### DIRECTIONS FOR THIS TASK
Copy all of the data below exactly as it is given.

▼

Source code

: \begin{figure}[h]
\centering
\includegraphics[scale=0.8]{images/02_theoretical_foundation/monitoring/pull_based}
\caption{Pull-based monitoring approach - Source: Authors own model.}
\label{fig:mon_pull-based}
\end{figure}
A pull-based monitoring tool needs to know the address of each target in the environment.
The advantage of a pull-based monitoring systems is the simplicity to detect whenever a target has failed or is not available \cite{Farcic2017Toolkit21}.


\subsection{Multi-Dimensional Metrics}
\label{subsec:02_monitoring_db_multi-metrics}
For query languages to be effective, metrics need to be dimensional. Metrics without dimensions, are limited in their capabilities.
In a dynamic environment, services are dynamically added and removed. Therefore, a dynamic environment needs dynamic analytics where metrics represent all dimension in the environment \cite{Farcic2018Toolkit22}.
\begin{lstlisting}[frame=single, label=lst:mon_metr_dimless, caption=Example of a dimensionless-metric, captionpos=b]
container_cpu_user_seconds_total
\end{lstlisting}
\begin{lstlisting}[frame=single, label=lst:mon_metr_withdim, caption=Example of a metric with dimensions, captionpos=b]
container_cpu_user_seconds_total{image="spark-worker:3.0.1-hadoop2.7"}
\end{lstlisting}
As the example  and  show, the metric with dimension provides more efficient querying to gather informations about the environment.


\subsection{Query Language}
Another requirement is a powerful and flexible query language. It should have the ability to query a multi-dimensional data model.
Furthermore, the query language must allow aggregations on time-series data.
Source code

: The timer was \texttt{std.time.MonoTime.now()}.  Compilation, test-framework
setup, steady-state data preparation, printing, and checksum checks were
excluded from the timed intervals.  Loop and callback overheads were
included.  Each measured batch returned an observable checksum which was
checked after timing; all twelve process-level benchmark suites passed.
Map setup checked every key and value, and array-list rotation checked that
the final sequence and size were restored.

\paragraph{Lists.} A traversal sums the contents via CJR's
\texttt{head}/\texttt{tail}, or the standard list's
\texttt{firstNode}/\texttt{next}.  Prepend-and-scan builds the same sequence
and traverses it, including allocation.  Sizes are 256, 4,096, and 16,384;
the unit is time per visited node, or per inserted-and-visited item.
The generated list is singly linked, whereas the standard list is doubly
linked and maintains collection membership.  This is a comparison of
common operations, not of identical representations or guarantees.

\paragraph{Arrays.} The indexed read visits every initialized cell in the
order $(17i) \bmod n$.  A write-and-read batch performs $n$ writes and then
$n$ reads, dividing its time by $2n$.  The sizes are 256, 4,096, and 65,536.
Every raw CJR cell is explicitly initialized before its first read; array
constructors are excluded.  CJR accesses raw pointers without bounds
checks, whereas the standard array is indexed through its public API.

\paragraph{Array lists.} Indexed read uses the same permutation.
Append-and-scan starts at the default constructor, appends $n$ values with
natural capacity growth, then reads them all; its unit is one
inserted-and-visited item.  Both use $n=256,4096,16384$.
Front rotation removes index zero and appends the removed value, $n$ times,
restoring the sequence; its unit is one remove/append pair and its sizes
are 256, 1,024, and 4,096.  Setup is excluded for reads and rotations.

▲

### RESPONSE TO THE EXERCISE
Source code

: \begin{figure}[h]
\centering
\includegraphics[scale=0.8]{images/02_theoretical_foundation/monitoring/pull_based}
\caption{Pull-based monitoring approach - Source: Authors own model.}
\label{fig:mon_pull-based}
\end{figure}
A pull-based monitoring tool needs to know the address of each target in the environment.
The advantage of a pull-based monitoring systems is the simplicity to detect whenever a target has failed or is not available \cite{Farcic2017Toolkit21}.


\subsection{Multi-Dimensional Metrics}
\label{subsec:02_monitoring_db_multi-metrics}
For query languages to be effective, metrics need to be dimensional. Metrics without dimensions, are limited in their capabilities.
In a dynamic environment, services are dynamically added and removed. Therefore, a dynamic environment needs dynamic analytics where metrics represent all dimension in the environment \cite{Farcic2018Toolkit22}.
\begin{lstlisting}[frame=single, label=lst:mon_metr_dimless, caption=Example of a dimensionless-metric, captionpos=b]
container_cpu_user_seconds_total
\end{lstlisting}
\begin{lstlisting}[frame=single, label=lst:mon_metr_withdim, caption=Example of a metric with dimensions, captionpos=b]
container_cpu_user_seconds_total{image="spark-worker:3.0.1-hadoop2.7"}
\end{lstlisting}
As the example  and  show, the metric with dimension provides more efficient querying to gather informations about the environment.


\subsection{Query Language}
Another requirement is a powerful and flexible query language. It should have the ability to query a multi-dimensional data model.
Furthermore, the query language must allow aggregations on time-series data.
Source code

: The timer was \texttt{std.time.MonoTime.now()}.  Compilation, test-framework
setup, steady-state data preparation, printing, and checksum checks were
excluded from the timed intervals.  Loop and callback overheads were
included.  Each measured batch returned an observable checksum which was
checked after timing; all twelve process-level benchmark suites passed.
Map setup checked every key and value, and array-list rotation checked that
the final sequence and size were restored.

\paragraph{Lists.} A traversal sums the contents via CJR's
\texttt{head}/\texttt{tail}, or the standard list's
\texttt{firstNode}/\texttt{next}.  Prepend-and-scan builds the same sequence
and traverses it, including allocation.  Sizes are 256, 4,096, and 16,384;
the unit is time per visited node, or per inserted-and-visited item.
The generated list is singly linked, whereas the standard list is doubly
linked and maintains collection membership.  This is a comparison of
common operations, not of identical representations or guarantees.

\paragraph{Arrays.} The indexed read visits every initialized cell in the
order $(17i) \bmod n$.  A write-and-read batch performs $n$ writes and then
$n$ reads, dividing its time by $2n$.  The sizes are 256, 4,096, and 65,536.
Every raw CJR cell is explicitly initialized before its first read; array
constructors are excluded.  CJR accesses raw pointers without bounds
checks, whereas the standard array is indexed through its public API.

\paragraph{Array lists.} Indexed read uses the same permutation.
Append-and-scan starts at the default constructor, appends $n$ values with
natural capacity growth, then reads them all; its unit is one
inserted-and-visited item.  Both use $n=256,4096,16384$.
Front rotation removes index zero and appends the removed value, $n$ times,
restoring the sequence; its unit is one remove/append pair and its sizes
are 256, 1,024, and 4,096.  Setup is excluded for reads and rotations.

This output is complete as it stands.